What you need to know:

  • Mr Philip Mpango, the east African nation’s Minister for Finance and Planning, told the National Assembly that the last batch of the 269 retirees were paid between 2011 and 2013. 
  • Mr George Masaju, the Attorney-General, said in January this year the Court of Appeal made a ruling that the government should not pay anyone else because all the deserving retirees had been paid.

DAR ES SALAAM

The government of Tanzania has said that it spent $58.4 million (Ksh5.8bn) to pay retirement and other benefits to more than 30,000 former employees of the former East African Community (EAC), which once collapsed in 1997.

Mr Philip Mpango, the east African nation’s Minister for Finance and Planning, told the National Assembly that the last batch of the 269 retirees were paid between 2011 and 2013. 

The minister said between 2005 and 2010 some 31,519 out of 31,831 retirees were paid their statutory dues.

“It should be noted that those who were paid were those who came forward and submitted their claims,” Mr Mpango told the House in the country’s political capital Dodoma.
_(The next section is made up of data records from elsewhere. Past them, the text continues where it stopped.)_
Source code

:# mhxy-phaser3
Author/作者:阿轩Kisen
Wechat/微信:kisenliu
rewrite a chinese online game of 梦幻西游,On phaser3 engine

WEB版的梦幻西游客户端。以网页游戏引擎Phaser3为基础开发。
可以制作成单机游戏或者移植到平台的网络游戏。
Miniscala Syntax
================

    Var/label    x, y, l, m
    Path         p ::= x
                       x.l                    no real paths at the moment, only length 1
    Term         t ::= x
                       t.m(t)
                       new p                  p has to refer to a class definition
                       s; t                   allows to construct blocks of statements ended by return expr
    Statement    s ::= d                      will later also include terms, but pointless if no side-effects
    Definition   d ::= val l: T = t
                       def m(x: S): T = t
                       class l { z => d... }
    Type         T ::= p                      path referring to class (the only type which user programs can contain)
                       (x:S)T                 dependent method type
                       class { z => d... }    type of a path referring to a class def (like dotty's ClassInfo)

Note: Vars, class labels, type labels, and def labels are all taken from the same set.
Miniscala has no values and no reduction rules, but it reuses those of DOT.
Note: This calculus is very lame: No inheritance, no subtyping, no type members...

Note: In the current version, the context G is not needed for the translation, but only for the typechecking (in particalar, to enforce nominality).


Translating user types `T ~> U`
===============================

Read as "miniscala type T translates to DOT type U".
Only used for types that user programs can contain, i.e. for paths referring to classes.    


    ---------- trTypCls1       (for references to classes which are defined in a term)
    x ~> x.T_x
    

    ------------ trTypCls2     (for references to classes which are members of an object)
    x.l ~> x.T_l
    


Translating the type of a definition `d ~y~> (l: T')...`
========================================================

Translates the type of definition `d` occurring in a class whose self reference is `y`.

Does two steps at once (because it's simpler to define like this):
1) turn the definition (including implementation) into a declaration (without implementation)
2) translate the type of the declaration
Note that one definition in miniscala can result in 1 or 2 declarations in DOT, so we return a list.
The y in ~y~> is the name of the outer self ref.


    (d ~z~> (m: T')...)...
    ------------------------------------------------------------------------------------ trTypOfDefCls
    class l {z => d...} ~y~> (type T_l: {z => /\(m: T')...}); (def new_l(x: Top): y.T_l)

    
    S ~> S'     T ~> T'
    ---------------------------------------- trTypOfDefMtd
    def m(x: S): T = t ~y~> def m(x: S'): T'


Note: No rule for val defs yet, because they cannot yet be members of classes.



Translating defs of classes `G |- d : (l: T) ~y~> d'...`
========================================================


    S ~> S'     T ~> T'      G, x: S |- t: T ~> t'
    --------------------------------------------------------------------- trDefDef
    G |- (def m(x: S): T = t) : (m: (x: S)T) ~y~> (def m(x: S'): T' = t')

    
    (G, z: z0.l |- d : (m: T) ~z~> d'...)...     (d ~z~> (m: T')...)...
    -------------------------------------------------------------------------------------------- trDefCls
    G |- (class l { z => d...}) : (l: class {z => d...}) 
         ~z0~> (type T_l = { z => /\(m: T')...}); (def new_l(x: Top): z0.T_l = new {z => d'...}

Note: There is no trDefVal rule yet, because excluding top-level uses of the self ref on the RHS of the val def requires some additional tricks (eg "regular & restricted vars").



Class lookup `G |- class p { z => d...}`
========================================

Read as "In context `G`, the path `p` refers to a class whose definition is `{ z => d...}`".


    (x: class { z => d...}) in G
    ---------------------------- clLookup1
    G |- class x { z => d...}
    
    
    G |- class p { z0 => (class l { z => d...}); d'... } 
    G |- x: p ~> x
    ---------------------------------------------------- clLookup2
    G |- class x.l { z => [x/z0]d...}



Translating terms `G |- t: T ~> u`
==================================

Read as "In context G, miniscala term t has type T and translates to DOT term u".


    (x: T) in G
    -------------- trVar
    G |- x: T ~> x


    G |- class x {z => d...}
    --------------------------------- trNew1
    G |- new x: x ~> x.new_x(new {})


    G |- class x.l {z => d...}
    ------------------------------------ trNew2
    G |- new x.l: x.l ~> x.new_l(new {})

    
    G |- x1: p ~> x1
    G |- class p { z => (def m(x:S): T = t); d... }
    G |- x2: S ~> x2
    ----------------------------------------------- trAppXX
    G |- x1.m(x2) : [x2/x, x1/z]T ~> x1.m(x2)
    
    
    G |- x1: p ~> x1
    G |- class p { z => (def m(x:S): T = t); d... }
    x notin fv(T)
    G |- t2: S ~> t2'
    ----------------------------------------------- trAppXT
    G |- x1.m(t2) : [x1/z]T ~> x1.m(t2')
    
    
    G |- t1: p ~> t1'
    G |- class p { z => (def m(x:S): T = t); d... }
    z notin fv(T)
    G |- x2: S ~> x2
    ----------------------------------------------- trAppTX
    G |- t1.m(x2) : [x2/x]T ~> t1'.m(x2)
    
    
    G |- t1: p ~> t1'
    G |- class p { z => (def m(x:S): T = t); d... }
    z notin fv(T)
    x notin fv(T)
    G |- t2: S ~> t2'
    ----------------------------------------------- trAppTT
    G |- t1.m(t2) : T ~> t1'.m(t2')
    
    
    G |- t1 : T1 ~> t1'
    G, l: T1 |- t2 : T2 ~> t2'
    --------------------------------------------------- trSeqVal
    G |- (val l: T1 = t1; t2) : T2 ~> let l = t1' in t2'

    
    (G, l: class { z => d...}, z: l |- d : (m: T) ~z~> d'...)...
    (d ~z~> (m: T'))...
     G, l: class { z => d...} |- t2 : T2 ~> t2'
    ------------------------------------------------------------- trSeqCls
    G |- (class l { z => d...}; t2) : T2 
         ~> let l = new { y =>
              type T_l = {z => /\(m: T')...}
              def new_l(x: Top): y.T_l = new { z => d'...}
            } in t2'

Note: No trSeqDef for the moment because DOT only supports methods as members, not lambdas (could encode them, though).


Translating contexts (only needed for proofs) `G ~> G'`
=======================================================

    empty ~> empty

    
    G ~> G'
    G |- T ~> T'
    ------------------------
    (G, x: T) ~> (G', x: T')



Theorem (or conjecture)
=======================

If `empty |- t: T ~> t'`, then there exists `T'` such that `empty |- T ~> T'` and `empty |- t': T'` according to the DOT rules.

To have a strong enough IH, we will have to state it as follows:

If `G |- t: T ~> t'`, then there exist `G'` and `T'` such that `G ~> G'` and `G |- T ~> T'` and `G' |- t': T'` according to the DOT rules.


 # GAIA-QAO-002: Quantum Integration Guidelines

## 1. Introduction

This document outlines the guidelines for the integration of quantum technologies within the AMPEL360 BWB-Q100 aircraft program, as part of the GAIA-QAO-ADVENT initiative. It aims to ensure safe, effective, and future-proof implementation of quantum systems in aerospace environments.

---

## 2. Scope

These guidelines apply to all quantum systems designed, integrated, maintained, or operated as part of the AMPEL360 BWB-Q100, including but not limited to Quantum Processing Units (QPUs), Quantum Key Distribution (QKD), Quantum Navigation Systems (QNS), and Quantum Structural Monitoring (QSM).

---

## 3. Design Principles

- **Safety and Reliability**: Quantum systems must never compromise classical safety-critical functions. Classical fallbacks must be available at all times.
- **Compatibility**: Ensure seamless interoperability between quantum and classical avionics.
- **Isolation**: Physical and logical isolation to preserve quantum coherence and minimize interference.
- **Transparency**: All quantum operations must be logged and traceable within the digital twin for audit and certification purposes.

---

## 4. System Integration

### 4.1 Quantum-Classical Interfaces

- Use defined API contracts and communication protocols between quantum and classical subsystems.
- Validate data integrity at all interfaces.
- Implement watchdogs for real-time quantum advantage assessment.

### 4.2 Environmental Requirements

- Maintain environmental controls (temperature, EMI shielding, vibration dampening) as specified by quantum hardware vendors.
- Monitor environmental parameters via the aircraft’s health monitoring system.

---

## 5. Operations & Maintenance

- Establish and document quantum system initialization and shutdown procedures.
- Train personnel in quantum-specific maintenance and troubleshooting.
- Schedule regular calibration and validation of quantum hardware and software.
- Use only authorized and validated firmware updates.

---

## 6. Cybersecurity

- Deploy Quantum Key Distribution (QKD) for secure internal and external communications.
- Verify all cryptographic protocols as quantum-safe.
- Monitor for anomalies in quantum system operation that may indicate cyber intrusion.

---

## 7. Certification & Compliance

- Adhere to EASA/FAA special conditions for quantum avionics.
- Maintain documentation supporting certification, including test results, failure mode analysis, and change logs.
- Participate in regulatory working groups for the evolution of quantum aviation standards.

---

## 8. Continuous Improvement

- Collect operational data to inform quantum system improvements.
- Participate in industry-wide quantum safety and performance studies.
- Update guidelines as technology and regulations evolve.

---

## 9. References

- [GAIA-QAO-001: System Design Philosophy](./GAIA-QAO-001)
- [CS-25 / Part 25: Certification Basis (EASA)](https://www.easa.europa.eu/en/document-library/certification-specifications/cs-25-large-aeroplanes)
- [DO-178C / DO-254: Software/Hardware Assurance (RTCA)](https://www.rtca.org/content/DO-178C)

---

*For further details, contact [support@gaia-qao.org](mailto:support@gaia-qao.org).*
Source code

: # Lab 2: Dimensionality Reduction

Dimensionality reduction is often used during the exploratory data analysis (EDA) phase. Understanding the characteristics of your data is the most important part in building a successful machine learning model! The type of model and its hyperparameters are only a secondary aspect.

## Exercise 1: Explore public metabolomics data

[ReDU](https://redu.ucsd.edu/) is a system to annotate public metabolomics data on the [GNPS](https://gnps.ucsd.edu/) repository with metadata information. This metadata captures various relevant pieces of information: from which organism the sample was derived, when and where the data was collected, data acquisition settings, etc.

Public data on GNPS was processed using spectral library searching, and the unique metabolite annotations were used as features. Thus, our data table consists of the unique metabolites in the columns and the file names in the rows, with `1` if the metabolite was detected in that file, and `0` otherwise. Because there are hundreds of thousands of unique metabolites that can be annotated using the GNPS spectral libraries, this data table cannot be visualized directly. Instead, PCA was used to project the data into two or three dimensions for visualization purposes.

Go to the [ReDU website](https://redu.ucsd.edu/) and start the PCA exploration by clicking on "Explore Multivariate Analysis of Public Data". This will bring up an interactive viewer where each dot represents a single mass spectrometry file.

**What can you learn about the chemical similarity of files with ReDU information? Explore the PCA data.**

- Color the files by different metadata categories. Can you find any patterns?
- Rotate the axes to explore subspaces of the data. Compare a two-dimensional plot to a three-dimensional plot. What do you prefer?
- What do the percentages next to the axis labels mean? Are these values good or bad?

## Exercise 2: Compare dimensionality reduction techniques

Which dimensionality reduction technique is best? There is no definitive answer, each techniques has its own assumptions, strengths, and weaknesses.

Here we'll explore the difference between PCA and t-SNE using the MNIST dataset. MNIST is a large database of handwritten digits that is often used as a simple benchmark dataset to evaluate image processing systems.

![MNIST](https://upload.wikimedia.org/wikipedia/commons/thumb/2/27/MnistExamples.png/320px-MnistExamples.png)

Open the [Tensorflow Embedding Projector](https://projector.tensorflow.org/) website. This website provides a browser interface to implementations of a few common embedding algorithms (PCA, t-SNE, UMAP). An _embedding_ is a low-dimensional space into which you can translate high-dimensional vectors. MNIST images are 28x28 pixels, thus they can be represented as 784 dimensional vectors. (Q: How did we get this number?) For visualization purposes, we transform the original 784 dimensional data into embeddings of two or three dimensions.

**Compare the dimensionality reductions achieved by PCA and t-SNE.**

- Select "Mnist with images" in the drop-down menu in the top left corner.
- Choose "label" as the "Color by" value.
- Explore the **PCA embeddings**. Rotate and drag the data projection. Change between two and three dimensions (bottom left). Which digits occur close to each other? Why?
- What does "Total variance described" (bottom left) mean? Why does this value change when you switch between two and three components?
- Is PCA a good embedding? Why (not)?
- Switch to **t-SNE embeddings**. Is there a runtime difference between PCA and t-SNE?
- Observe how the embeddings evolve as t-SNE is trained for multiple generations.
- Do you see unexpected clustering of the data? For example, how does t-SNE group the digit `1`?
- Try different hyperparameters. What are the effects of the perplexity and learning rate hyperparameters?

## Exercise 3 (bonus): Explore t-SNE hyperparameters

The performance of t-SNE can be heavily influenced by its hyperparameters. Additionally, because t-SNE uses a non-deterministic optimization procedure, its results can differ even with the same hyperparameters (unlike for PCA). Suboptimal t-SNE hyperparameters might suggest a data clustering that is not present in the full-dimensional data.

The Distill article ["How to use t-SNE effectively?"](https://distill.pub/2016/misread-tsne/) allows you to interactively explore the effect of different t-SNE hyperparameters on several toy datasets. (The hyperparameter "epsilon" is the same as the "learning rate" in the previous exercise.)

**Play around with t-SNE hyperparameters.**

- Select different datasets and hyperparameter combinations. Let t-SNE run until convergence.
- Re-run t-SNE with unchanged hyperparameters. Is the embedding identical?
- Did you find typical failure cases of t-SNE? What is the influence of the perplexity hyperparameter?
He said after settlement of a court case which the retirees filed against the government, the two sides signed an agreement to the effect that no one should raise the demands any further.

“We settled the matter out of the court,” the minister said.

Mr George Masaju, the Attorney-General, said in January this year the Court of Appeal made a ruling that the government should not pay anyone else because all the deserving retirees had been paid.

Meanwhile, Tanzanian authorities have said they were reviewing contracts of privatised industries with a view to repossessing poor performing factories.

Medard Kalemani, the Deputy Minister of Energy and Minerals, told Parliament in Dodoma that industries to be repossessed will be allocated to other investors who were capable of developing them.

Speaking on behalf of the Minister for Industry, Trade and Investment, Mr Charles Mwijage, Mr Kalemani said the government recognized the need to review factories which were privatised, but were not functioning in order to increase employment and promote economic growth.

The minister was responding to a question by Magomeni Member of Parliament Jamali Kassim Ali who had wanted to know how the government was prepared to revive factories which were not functioning.